*Input data:*
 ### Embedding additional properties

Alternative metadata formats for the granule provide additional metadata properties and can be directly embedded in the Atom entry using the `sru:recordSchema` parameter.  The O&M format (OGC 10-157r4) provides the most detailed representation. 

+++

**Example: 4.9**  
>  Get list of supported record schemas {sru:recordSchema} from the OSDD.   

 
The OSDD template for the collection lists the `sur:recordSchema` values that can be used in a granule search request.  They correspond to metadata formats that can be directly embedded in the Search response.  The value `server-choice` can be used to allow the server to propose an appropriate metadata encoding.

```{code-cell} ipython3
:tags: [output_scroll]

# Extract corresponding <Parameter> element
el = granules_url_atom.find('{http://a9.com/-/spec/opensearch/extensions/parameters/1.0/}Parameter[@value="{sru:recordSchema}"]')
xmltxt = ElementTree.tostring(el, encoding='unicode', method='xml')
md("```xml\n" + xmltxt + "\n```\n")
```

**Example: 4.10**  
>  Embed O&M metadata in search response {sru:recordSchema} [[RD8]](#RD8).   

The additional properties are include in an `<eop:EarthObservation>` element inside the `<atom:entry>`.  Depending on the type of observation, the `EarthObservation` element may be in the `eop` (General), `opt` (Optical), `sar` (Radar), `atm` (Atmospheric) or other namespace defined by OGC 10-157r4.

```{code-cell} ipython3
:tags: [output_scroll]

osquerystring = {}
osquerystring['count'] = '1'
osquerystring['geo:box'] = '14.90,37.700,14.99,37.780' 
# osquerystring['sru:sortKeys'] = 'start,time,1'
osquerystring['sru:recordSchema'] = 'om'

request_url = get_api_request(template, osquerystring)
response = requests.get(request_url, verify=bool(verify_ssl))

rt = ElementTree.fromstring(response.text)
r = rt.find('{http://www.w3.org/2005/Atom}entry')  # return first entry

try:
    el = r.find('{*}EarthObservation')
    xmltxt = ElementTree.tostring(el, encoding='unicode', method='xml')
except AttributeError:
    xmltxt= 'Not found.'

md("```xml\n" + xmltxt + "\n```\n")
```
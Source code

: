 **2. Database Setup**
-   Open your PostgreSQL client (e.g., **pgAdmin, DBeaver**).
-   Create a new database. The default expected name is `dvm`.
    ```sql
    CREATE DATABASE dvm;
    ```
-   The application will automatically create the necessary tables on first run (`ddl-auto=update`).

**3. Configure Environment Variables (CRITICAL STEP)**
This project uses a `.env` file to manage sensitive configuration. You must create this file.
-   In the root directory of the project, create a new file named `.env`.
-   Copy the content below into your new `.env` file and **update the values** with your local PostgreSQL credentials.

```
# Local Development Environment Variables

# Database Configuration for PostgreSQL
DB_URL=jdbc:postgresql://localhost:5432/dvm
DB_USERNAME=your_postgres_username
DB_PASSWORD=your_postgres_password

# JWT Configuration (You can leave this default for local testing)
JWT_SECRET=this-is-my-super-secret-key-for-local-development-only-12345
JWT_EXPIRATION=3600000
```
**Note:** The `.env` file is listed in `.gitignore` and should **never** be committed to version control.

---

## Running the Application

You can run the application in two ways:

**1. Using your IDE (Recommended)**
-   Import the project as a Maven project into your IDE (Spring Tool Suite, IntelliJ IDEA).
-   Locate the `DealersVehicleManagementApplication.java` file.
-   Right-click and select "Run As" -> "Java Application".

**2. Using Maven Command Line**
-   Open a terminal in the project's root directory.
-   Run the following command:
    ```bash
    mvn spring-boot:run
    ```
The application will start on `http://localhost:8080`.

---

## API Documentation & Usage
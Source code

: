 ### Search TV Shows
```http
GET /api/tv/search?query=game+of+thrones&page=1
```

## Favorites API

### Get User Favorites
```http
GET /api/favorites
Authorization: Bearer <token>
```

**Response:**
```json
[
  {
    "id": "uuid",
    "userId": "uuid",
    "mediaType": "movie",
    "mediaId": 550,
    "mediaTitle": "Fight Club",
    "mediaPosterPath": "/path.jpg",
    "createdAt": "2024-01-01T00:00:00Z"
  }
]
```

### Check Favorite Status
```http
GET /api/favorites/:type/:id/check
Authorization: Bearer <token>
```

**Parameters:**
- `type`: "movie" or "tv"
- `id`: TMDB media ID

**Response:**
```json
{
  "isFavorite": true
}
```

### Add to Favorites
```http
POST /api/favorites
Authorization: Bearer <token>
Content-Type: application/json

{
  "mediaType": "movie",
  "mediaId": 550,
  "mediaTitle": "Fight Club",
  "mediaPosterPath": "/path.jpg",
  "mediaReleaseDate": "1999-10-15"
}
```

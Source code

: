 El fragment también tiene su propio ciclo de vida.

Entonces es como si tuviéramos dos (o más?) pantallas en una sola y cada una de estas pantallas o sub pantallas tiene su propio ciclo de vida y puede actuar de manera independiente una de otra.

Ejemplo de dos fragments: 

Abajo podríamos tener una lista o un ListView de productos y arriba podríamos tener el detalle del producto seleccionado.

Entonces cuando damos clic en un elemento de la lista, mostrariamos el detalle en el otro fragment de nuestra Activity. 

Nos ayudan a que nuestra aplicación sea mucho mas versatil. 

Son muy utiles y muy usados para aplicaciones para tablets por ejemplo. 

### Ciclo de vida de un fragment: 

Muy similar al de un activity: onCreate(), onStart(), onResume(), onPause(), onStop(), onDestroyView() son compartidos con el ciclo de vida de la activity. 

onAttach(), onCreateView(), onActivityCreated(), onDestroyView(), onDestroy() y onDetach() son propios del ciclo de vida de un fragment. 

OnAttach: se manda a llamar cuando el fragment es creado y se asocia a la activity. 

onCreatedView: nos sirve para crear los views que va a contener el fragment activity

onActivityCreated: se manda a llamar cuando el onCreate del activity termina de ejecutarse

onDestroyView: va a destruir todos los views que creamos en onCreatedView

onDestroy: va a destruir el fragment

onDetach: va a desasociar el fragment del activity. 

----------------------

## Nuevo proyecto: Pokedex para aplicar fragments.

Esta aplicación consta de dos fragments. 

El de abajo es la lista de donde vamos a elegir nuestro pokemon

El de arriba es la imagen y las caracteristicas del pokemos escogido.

*Task directions:* Across the material above, how many lines include the string "nuestra"? Only the number is wanted.

*Solution:* 2